**Try it:** Using the data that follows, return exactly the lines from the one that contains "프로토타입 개발 수행" through the one that contains "충분히 많은 블로그 및 공개된 정보와 샘플들, 학습 포스팅 등.", ends included.

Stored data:
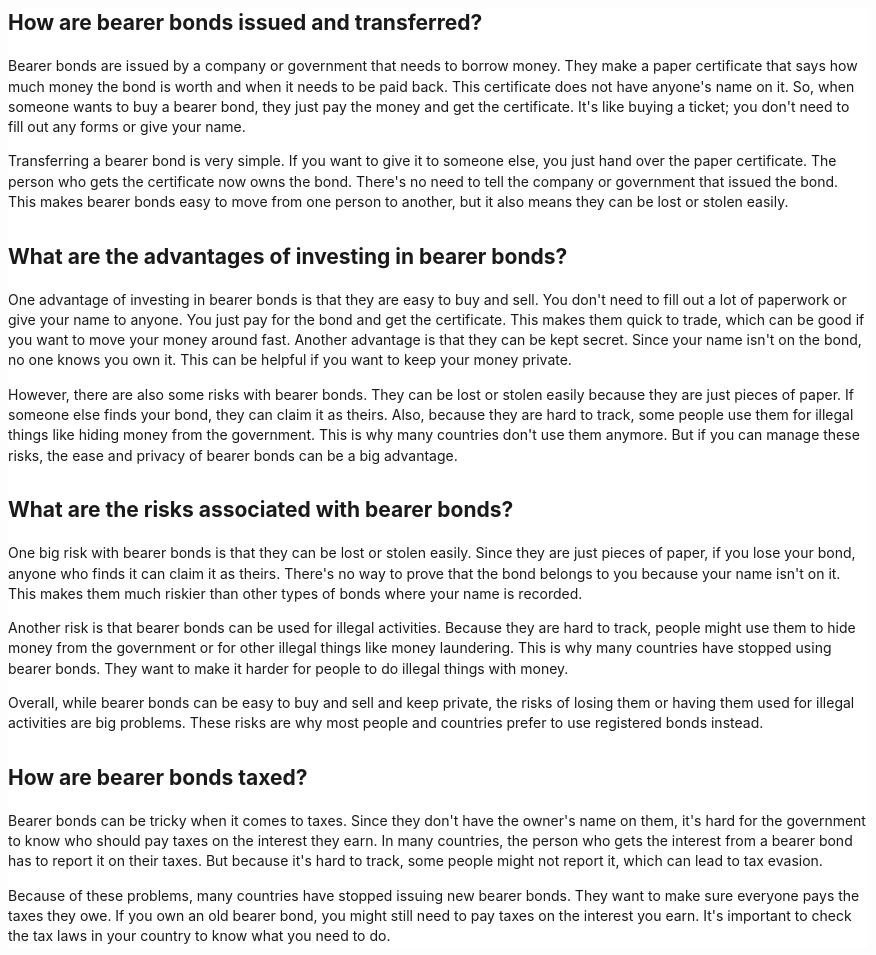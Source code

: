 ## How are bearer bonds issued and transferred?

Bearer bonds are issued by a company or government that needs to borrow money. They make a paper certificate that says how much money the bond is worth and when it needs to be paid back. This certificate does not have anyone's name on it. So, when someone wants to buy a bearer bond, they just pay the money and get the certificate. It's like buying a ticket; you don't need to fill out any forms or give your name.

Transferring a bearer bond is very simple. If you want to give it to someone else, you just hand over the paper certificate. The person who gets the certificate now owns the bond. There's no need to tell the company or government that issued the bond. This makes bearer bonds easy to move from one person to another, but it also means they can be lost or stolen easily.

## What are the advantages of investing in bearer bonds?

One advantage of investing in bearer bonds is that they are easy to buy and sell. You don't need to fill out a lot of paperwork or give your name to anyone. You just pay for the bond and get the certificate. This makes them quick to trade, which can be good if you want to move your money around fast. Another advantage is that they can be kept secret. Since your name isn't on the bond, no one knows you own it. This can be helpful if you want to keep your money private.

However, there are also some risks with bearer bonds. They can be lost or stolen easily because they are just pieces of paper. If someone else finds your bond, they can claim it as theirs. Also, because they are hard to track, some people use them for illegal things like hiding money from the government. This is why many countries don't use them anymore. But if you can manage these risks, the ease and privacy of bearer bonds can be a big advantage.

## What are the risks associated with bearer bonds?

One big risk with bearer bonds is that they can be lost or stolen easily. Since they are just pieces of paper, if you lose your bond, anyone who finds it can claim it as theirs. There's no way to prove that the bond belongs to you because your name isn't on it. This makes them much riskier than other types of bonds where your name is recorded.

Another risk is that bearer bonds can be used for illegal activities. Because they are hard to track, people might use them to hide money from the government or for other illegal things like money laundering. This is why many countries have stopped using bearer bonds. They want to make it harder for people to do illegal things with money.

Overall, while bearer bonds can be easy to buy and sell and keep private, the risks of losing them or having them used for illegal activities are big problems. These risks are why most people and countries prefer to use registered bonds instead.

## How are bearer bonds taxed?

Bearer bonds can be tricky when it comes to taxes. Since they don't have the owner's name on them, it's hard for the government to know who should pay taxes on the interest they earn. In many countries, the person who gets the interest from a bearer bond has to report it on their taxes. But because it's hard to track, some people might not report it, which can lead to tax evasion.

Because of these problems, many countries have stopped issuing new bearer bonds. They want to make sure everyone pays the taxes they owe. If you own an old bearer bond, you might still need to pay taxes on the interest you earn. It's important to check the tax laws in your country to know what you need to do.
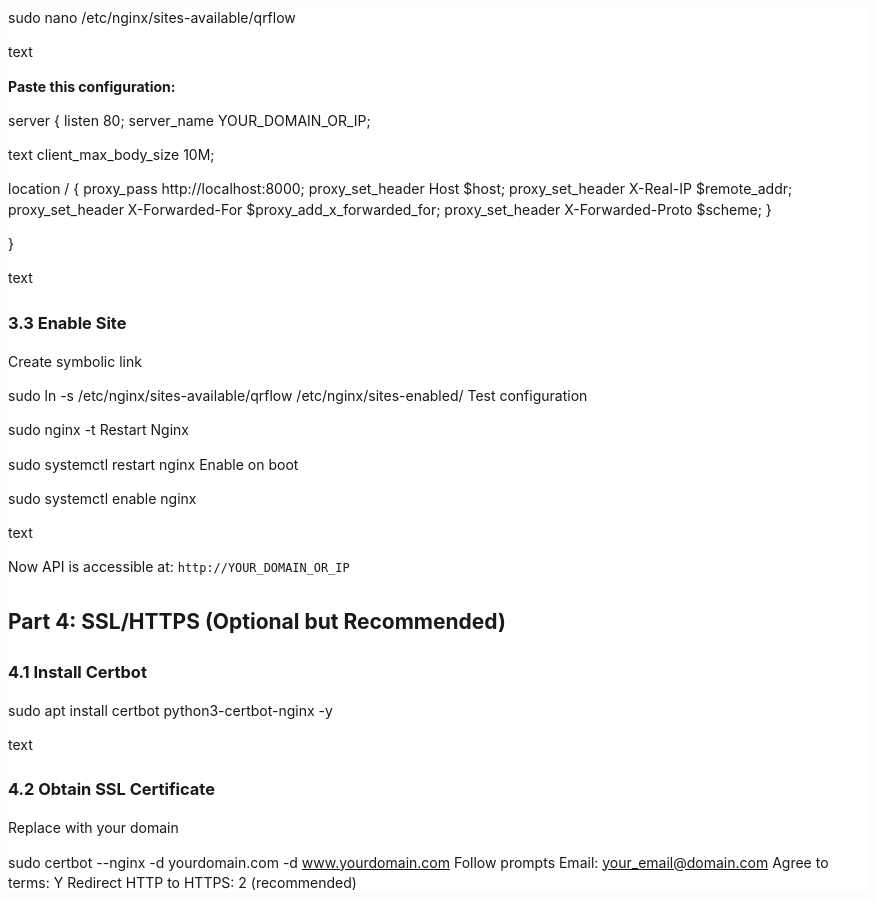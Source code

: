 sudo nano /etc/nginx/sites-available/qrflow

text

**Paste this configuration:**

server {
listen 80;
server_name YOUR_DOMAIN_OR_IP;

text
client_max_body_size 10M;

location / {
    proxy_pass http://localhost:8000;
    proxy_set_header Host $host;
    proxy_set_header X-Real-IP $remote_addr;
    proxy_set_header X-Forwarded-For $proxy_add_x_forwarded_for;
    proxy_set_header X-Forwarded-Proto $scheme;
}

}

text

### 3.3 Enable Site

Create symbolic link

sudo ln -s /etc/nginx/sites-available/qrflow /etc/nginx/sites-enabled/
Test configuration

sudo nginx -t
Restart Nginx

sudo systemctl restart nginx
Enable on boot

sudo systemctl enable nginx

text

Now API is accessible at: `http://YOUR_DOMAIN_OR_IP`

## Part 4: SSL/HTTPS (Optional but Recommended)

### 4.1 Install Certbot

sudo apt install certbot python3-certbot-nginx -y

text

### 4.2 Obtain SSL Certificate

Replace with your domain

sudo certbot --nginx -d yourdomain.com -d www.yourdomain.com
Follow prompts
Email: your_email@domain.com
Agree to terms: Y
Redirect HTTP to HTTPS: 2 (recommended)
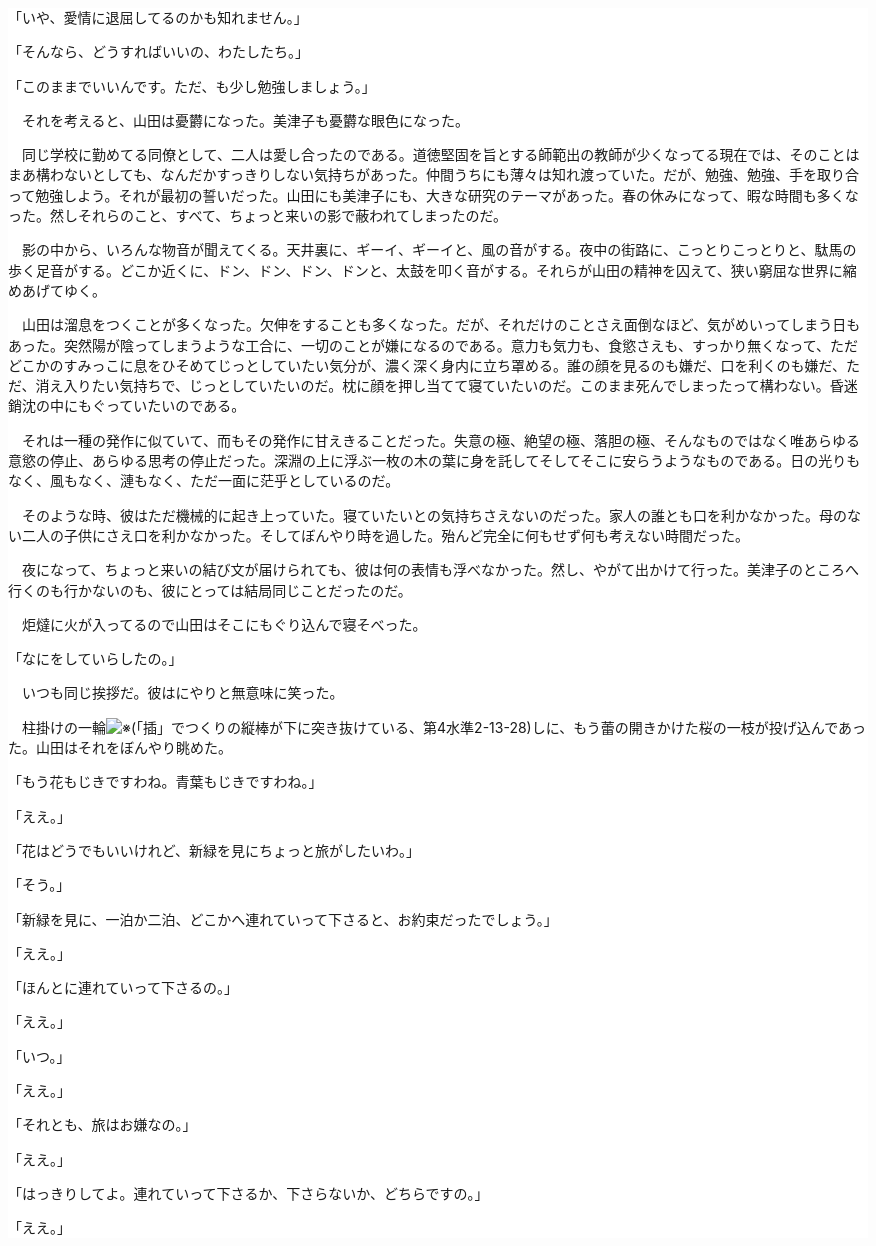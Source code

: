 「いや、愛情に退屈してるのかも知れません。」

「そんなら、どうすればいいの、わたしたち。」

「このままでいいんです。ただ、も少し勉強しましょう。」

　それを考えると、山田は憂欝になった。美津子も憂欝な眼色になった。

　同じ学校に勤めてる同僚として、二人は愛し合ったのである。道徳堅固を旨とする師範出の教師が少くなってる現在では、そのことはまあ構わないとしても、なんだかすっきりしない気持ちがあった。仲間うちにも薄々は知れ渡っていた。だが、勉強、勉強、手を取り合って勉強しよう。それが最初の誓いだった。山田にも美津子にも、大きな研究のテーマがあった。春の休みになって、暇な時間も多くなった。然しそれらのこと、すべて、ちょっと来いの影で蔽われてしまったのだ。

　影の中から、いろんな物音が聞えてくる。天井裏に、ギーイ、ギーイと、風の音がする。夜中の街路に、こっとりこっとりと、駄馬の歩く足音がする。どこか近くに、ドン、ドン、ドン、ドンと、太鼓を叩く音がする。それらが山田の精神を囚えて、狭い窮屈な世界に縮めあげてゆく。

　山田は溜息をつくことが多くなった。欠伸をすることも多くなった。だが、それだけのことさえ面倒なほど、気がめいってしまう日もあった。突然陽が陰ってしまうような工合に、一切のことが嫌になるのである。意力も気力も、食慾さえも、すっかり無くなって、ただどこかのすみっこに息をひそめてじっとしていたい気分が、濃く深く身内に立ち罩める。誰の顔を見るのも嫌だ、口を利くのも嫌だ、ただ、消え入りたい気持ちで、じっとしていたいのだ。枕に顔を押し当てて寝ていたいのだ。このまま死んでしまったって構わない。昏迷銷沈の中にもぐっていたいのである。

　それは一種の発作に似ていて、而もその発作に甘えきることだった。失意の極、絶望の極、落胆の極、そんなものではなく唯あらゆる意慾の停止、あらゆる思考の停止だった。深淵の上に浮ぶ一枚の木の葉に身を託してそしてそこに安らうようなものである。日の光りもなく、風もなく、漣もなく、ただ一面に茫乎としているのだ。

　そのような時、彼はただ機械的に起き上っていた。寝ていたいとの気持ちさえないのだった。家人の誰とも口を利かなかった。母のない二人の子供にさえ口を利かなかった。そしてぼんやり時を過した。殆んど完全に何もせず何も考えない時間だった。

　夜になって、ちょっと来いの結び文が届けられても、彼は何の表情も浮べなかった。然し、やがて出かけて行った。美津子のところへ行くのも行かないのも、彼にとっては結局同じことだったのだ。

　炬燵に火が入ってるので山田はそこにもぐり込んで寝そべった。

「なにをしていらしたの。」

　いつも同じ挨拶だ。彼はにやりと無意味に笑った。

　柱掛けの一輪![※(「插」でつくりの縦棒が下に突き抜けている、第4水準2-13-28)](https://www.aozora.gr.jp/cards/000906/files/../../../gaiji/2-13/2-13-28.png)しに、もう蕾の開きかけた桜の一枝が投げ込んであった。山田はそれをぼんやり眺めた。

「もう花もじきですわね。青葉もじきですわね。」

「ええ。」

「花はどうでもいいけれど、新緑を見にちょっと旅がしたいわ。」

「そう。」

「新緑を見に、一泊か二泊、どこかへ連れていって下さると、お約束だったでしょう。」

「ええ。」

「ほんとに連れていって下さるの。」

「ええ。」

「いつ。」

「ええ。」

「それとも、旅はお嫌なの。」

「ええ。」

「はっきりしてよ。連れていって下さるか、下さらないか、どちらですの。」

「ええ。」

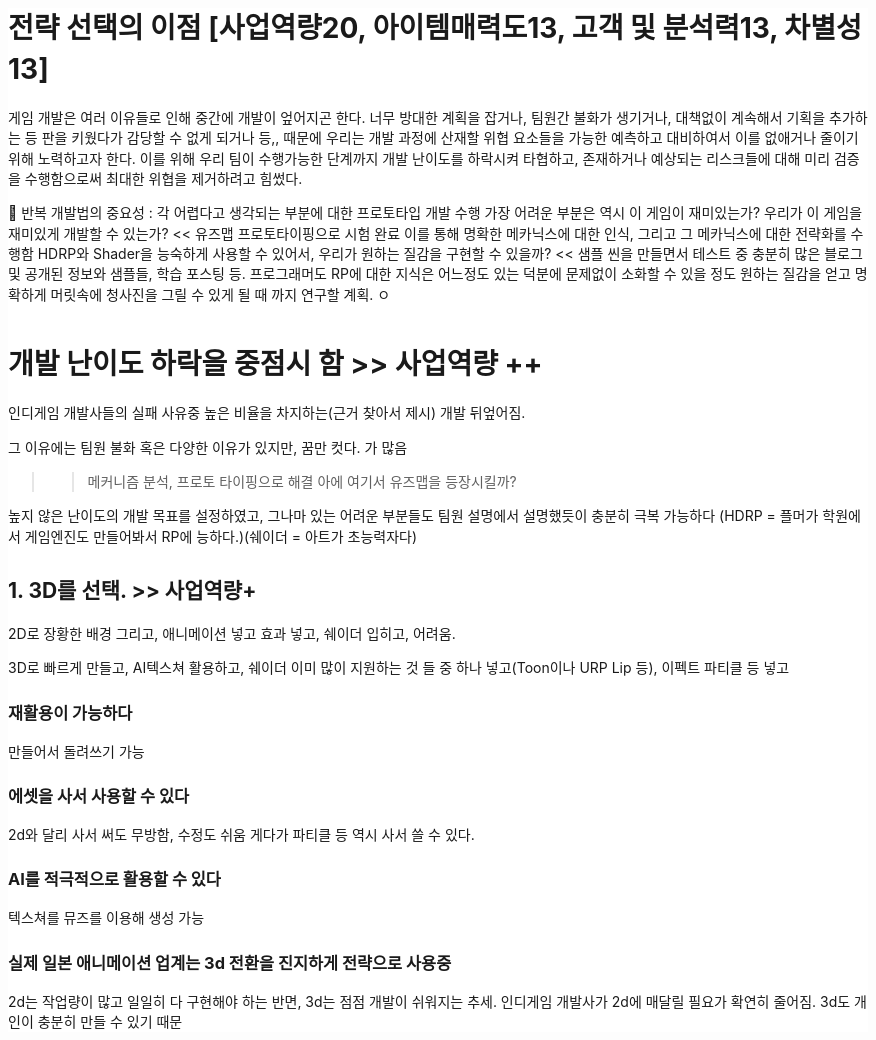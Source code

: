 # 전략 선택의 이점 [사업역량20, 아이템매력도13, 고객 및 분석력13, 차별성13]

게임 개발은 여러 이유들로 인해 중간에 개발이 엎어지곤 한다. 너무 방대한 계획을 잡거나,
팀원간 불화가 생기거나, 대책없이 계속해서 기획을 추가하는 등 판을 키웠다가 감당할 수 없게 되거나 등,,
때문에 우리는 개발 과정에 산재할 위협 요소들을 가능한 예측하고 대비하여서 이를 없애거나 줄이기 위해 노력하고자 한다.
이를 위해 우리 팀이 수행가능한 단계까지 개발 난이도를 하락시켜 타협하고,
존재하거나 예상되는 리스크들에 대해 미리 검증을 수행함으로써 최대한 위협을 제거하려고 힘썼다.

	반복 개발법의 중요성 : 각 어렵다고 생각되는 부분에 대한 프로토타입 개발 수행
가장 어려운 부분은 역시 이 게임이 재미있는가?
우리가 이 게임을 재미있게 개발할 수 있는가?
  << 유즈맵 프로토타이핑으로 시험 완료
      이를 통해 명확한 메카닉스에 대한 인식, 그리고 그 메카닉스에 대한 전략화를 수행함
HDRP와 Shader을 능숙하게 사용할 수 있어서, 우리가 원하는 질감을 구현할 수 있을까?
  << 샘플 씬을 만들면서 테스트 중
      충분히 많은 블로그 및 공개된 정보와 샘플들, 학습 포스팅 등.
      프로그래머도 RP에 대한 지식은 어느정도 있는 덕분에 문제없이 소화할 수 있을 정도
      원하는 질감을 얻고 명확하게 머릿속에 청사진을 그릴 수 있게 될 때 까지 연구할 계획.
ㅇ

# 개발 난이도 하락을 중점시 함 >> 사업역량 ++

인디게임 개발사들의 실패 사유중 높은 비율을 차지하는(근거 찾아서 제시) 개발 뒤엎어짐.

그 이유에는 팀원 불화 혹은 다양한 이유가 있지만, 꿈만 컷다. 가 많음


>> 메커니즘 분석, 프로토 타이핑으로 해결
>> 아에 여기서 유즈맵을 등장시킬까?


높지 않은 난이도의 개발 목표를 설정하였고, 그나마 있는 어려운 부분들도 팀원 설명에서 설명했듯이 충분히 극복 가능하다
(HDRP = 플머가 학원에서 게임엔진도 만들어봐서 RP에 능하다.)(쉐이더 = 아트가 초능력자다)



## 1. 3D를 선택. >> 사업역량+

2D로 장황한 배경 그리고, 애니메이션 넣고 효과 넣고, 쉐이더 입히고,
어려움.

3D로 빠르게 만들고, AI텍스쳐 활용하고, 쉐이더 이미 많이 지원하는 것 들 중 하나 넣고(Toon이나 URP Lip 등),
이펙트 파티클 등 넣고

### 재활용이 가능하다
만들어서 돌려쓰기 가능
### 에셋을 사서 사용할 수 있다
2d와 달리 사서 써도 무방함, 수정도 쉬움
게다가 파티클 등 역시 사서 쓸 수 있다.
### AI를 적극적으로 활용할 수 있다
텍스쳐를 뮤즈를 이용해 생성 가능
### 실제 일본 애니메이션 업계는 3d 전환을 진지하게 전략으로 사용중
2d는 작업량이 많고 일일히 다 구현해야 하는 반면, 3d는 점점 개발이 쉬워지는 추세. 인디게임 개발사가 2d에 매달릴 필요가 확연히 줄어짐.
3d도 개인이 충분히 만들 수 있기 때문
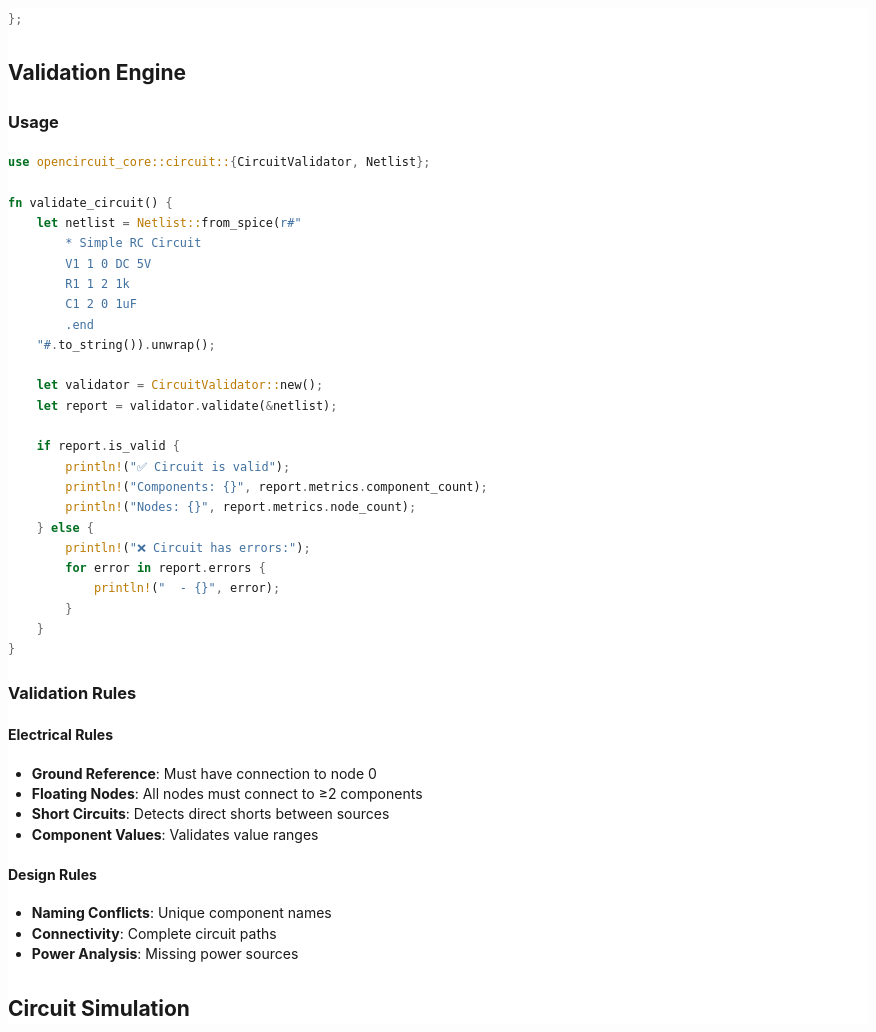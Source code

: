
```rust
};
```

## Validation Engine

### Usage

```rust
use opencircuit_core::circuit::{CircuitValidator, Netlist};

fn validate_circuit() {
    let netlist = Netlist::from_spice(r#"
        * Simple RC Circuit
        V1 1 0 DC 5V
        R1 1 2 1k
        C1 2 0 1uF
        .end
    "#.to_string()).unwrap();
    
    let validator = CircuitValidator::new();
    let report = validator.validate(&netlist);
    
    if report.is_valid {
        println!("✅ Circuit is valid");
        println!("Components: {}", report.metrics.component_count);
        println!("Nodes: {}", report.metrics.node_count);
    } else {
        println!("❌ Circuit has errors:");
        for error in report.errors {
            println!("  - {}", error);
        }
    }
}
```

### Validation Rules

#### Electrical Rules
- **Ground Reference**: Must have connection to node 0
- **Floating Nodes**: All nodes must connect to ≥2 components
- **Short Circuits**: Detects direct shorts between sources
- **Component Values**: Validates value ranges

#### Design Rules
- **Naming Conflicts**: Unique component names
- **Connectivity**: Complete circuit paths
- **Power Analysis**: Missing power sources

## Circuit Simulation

**Solution:**
	반복 개발법의 중요성 : 각 어렵다고 생각되는 부분에 대한 프로토타입 개발 수행
가장 어려운 부분은 역시 이 게임이 재미있는가?
우리가 이 게임을 재미있게 개발할 수 있는가?
  << 유즈맵 프로토타이핑으로 시험 완료
      이를 통해 명확한 메카닉스에 대한 인식, 그리고 그 메카닉스에 대한 전략화를 수행함
HDRP와 Shader을 능숙하게 사용할 수 있어서, 우리가 원하는 질감을 구현할 수 있을까?
  << 샘플 씬을 만들면서 테스트 중
      충분히 많은 블로그 및 공개된 정보와 샘플들, 학습 포스팅 등.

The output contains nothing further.